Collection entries
==============================
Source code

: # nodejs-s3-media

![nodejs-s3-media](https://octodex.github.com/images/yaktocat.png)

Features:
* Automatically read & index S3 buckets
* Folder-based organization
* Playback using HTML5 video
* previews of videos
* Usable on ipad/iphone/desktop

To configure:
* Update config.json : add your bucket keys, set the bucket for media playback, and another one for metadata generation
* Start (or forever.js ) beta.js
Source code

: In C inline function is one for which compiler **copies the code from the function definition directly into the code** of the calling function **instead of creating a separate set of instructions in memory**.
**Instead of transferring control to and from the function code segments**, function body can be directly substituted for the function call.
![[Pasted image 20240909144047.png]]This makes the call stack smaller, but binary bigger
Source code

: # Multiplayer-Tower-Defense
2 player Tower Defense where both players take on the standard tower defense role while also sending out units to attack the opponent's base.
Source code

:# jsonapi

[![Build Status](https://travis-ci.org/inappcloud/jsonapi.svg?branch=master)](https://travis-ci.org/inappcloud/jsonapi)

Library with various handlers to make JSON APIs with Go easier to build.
==============================
- TASK REQUIREMENTS
Look through the entries above and find each line where the word "media" occurs; copy those lines.

- SOLUTION FOR THIS EXERCISE
: # nodejs-s3-media
![nodejs-s3-media](https://octodex.github.com/images/yaktocat.png)
* Update config.json : add your bucket keys, set the bucket for media playback, and another one for metadata generation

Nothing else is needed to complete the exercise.